* Exercise directions *
All of the entries below are to be repeated word for word.
'''
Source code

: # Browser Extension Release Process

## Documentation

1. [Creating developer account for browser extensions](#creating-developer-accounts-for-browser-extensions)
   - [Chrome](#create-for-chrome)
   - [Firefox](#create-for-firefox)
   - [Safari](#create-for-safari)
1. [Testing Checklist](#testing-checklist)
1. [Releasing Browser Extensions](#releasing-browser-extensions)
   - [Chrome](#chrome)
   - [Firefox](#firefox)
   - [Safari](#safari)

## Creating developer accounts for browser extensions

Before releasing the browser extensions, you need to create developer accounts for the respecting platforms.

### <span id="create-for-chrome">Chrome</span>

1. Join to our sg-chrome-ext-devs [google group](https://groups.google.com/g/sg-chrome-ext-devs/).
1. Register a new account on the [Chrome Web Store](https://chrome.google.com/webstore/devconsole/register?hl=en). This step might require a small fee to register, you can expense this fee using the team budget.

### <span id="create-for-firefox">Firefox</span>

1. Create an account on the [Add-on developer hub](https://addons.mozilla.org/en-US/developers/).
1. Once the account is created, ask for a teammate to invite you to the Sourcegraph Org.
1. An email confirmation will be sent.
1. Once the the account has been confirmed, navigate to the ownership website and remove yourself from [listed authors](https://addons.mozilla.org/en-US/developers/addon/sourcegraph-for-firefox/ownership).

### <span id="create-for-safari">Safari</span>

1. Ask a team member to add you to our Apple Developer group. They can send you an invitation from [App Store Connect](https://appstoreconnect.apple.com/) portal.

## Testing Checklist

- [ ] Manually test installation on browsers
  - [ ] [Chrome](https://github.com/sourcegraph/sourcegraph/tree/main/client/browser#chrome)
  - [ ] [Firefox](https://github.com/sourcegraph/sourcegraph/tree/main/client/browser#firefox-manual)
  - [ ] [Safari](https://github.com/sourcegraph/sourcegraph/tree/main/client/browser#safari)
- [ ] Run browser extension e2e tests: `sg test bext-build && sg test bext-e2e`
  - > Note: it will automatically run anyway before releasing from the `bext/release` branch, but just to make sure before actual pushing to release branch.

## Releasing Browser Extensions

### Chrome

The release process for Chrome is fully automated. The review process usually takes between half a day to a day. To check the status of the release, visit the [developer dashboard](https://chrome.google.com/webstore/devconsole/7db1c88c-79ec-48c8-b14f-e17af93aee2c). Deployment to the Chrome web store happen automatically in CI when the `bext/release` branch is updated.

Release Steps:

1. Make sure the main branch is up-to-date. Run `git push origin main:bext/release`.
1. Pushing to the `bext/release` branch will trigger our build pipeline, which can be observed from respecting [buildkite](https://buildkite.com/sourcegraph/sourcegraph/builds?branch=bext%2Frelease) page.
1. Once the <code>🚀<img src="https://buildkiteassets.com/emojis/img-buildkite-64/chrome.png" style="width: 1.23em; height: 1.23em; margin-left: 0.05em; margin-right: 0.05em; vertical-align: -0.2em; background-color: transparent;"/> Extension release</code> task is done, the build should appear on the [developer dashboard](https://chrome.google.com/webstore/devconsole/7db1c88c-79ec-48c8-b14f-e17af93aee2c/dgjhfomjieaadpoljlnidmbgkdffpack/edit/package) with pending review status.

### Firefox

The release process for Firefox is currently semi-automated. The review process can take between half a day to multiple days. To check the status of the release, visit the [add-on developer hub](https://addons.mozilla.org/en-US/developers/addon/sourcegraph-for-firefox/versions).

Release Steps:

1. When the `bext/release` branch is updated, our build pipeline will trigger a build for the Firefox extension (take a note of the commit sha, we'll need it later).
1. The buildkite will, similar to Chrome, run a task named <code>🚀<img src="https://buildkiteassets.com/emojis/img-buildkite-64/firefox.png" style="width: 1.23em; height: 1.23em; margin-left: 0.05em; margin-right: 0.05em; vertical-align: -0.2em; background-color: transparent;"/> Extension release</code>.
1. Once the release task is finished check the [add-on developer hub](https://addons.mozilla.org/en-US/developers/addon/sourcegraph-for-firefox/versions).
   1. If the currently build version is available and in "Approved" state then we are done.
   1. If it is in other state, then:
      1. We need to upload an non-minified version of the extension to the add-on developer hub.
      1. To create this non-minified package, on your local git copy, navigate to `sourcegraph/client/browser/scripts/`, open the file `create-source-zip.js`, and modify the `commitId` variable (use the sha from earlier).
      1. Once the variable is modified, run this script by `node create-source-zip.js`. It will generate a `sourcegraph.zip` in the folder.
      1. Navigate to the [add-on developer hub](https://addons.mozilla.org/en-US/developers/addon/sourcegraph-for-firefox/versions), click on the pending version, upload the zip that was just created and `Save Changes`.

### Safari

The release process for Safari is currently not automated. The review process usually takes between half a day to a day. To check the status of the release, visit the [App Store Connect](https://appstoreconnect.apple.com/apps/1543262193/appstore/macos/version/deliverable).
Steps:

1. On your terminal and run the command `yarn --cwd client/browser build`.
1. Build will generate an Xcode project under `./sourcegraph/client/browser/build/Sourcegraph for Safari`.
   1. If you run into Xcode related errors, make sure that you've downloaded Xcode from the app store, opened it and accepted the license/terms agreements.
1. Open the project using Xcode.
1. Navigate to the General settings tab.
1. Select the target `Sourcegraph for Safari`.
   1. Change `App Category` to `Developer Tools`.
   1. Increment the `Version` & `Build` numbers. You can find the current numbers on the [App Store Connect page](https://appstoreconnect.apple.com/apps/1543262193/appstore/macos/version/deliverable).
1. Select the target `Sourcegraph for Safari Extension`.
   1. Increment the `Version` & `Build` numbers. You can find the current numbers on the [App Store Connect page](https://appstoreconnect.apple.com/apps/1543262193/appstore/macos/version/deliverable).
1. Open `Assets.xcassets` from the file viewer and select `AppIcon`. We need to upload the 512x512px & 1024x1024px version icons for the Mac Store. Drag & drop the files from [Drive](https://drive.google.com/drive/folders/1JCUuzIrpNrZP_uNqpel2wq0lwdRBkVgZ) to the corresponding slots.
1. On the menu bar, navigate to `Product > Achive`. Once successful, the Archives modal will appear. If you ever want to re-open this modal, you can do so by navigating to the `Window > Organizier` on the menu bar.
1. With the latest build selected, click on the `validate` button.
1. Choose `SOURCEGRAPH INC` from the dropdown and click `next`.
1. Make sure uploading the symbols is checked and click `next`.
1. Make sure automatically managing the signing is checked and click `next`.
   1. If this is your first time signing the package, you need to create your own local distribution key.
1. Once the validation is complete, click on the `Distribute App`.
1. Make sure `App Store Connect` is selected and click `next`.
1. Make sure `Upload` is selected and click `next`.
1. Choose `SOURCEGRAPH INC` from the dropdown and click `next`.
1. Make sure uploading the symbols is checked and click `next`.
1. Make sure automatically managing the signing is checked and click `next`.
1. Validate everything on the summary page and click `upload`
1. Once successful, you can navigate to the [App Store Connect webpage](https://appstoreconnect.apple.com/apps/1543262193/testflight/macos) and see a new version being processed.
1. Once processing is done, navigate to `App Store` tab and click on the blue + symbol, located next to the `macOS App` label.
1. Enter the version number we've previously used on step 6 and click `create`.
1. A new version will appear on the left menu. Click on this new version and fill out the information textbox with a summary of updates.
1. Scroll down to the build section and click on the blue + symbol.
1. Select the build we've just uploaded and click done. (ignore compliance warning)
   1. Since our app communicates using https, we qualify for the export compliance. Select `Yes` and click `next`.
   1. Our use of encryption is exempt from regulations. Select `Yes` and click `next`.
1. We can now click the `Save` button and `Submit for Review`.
'''
* Worked solution *
Source code

: # Browser Extension Release Process

## Documentation

1. [Creating developer account for browser extensions](#creating-developer-accounts-for-browser-extensions)
   - [Chrome](#create-for-chrome)
   - [Firefox](#create-for-firefox)
   - [Safari](#create-for-safari)
1. [Testing Checklist](#testing-checklist)
1. [Releasing Browser Extensions](#releasing-browser-extensions)
   - [Chrome](#chrome)
   - [Firefox](#firefox)
   - [Safari](#safari)

## Creating developer accounts for browser extensions

Before releasing the browser extensions, you need to create developer accounts for the respecting platforms.

### <span id="create-for-chrome">Chrome</span>

1. Join to our sg-chrome-ext-devs [google group](https://groups.google.com/g/sg-chrome-ext-devs/).
1. Register a new account on the [Chrome Web Store](https://chrome.google.com/webstore/devconsole/register?hl=en). This step might require a small fee to register, you can expense this fee using the team budget.

### <span id="create-for-firefox">Firefox</span>

1. Create an account on the [Add-on developer hub](https://addons.mozilla.org/en-US/developers/).
1. Once the account is created, ask for a teammate to invite you to the Sourcegraph Org.
1. An email confirmation will be sent.
1. Once the the account has been confirmed, navigate to the ownership website and remove yourself from [listed authors](https://addons.mozilla.org/en-US/developers/addon/sourcegraph-for-firefox/ownership).

### <span id="create-for-safari">Safari</span>

1. Ask a team member to add you to our Apple Developer group. They can send you an invitation from [App Store Connect](https://appstoreconnect.apple.com/) portal.

## Testing Checklist

- [ ] Manually test installation on browsers
  - [ ] [Chrome](https://github.com/sourcegraph/sourcegraph/tree/main/client/browser#chrome)
  - [ ] [Firefox](https://github.com/sourcegraph/sourcegraph/tree/main/client/browser#firefox-manual)
  - [ ] [Safari](https://github.com/sourcegraph/sourcegraph/tree/main/client/browser#safari)
- [ ] Run browser extension e2e tests: `sg test bext-build && sg test bext-e2e`
  - > Note: it will automatically run anyway before releasing from the `bext/release` branch, but just to make sure before actual pushing to release branch.

## Releasing Browser Extensions

### Chrome

The release process for Chrome is fully automated. The review process usually takes between half a day to a day. To check the status of the release, visit the [developer dashboard](https://chrome.google.com/webstore/devconsole/7db1c88c-79ec-48c8-b14f-e17af93aee2c). Deployment to the Chrome web store happen automatically in CI when the `bext/release` branch is updated.

Release Steps:

1. Make sure the main branch is up-to-date. Run `git push origin main:bext/release`.
1. Pushing to the `bext/release` branch will trigger our build pipeline, which can be observed from respecting [buildkite](https://buildkite.com/sourcegraph/sourcegraph/builds?branch=bext%2Frelease) page.
1. Once the <code>🚀<img src="https://buildkiteassets.com/emojis/img-buildkite-64/chrome.png" style="width: 1.23em; height: 1.23em; margin-left: 0.05em; margin-right: 0.05em; vertical-align: -0.2em; background-color: transparent;"/> Extension release</code> task is done, the build should appear on the [developer dashboard](https://chrome.google.com/webstore/devconsole/7db1c88c-79ec-48c8-b14f-e17af93aee2c/dgjhfomjieaadpoljlnidmbgkdffpack/edit/package) with pending review status.

### Firefox

The release process for Firefox is currently semi-automated. The review process can take between half a day to multiple days. To check the status of the release, visit the [add-on developer hub](https://addons.mozilla.org/en-US/developers/addon/sourcegraph-for-firefox/versions).

Release Steps:

1. When the `bext/release` branch is updated, our build pipeline will trigger a build for the Firefox extension (take a note of the commit sha, we'll need it later).
1. The buildkite will, similar to Chrome, run a task named <code>🚀<img src="https://buildkiteassets.com/emojis/img-buildkite-64/firefox.png" style="width: 1.23em; height: 1.23em; margin-left: 0.05em; margin-right: 0.05em; vertical-align: -0.2em; background-color: transparent;"/> Extension release</code>.
1. Once the release task is finished check the [add-on developer hub](https://addons.mozilla.org/en-US/developers/addon/sourcegraph-for-firefox/versions).
   1. If the currently build version is available and in "Approved" state then we are done.
   1. If it is in other state, then:
      1. We need to upload an non-minified version of the extension to the add-on developer hub.
      1. To create this non-minified package, on your local git copy, navigate to `sourcegraph/client/browser/scripts/`, open the file `create-source-zip.js`, and modify the `commitId` variable (use the sha from earlier).
      1. Once the variable is modified, run this script by `node create-source-zip.js`. It will generate a `sourcegraph.zip` in the folder.
      1. Navigate to the [add-on developer hub](https://addons.mozilla.org/en-US/developers/addon/sourcegraph-for-firefox/versions), click on the pending version, upload the zip that was just created and `Save Changes`.

### Safari

The release process for Safari is currently not automated. The review process usually takes between half a day to a day. To check the status of the release, visit the [App Store Connect](https://appstoreconnect.apple.com/apps/1543262193/appstore/macos/version/deliverable).
Steps:

1. On your terminal and run the command `yarn --cwd client/browser build`.
1. Build will generate an Xcode project under `./sourcegraph/client/browser/build/Sourcegraph for Safari`.
   1. If you run into Xcode related errors, make sure that you've downloaded Xcode from the app store, opened it and accepted the license/terms agreements.
1. Open the project using Xcode.
1. Navigate to the General settings tab.
1. Select the target `Sourcegraph for Safari`.
   1. Change `App Category` to `Developer Tools`.
   1. Increment the `Version` & `Build` numbers. You can find the current numbers on the [App Store Connect page](https://appstoreconnect.apple.com/apps/1543262193/appstore/macos/version/deliverable).
1. Select the target `Sourcegraph for Safari Extension`.
   1. Increment the `Version` & `Build` numbers. You can find the current numbers on the [App Store Connect page](https://appstoreconnect.apple.com/apps/1543262193/appstore/macos/version/deliverable).
1. Open `Assets.xcassets` from the file viewer and select `AppIcon`. We need to upload the 512x512px & 1024x1024px version icons for the Mac Store. Drag & drop the files from [Drive](https://drive.google.com/drive/folders/1JCUuzIrpNrZP_uNqpel2wq0lwdRBkVgZ) to the corresponding slots.
1. On the menu bar, navigate to `Product > Achive`. Once successful, the Archives modal will appear. If you ever want to re-open this modal, you can do so by navigating to the `Window > Organizier` on the menu bar.
1. With the latest build selected, click on the `validate` button.
1. Choose `SOURCEGRAPH INC` from the dropdown and click `next`.
1. Make sure uploading the symbols is checked and click `next`.
1. Make sure automatically managing the signing is checked and click `next`.
   1. If this is your first time signing the package, you need to create your own local distribution key.
1. Once the validation is complete, click on the `Distribute App`.
1. Make sure `App Store Connect` is selected and click `next`.
1. Make sure `Upload` is selected and click `next`.
1. Choose `SOURCEGRAPH INC` from the dropdown and click `next`.
1. Make sure uploading the symbols is checked and click `next`.
1. Make sure automatically managing the signing is checked and click `next`.
1. Validate everything on the summary page and click `upload`
1. Once successful, you can navigate to the [App Store Connect webpage](https://appstoreconnect.apple.com/apps/1543262193/testflight/macos) and see a new version being processed.
1. Once processing is done, navigate to `App Store` tab and click on the blue + symbol, located next to the `macOS App` label.
1. Enter the version number we've previously used on step 6 and click `create`.
1. A new version will appear on the left menu. Click on this new version and fill out the information textbox with a summary of updates.
1. Scroll down to the build section and click on the blue + symbol.
1. Select the build we've just uploaded and click done. (ignore compliance warning)
   1. Since our app communicates using https, we qualify for the export compliance. Select `Yes` and click `next`.
   1. Our use of encryption is exempt from regulations. Select `Yes` and click `next`.
1. We can now click the `Save` button and `Submit for Review`.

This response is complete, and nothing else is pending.